# [RECORDED INFORMATION]

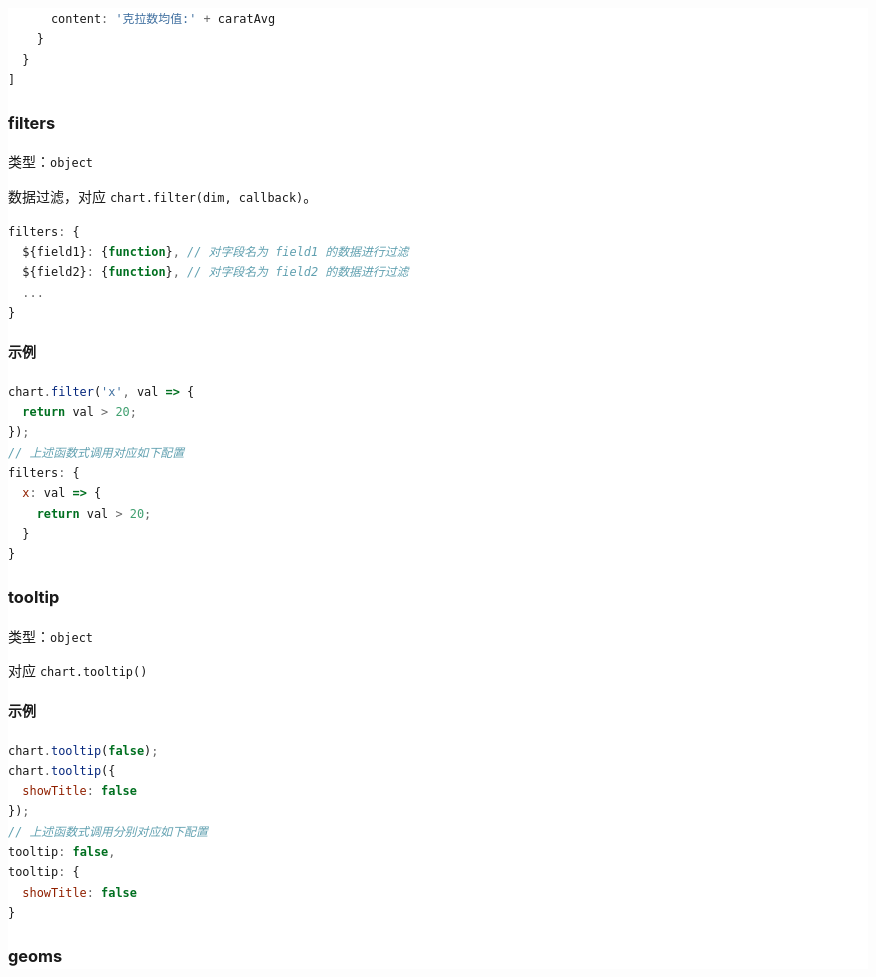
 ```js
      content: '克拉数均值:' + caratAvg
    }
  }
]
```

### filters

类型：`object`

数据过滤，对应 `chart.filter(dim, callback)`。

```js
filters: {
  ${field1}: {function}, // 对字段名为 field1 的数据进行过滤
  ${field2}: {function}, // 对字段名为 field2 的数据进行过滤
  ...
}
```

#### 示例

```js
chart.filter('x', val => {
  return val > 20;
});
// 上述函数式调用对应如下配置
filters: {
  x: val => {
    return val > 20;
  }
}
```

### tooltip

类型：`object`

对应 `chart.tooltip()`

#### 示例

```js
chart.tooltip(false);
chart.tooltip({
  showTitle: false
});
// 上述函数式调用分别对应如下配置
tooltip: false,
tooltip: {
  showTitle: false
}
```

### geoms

# [WORK TO BE COMPLETED]
Copy out every line from the material above in which the word "对字段名为" appears.

# [YOUR RESPONSE]
  ${field1}: {function}, // 对字段名为 field1 的数据进行过滤
  ${field2}: {function}, // 对字段名为 field2 的数据进行过滤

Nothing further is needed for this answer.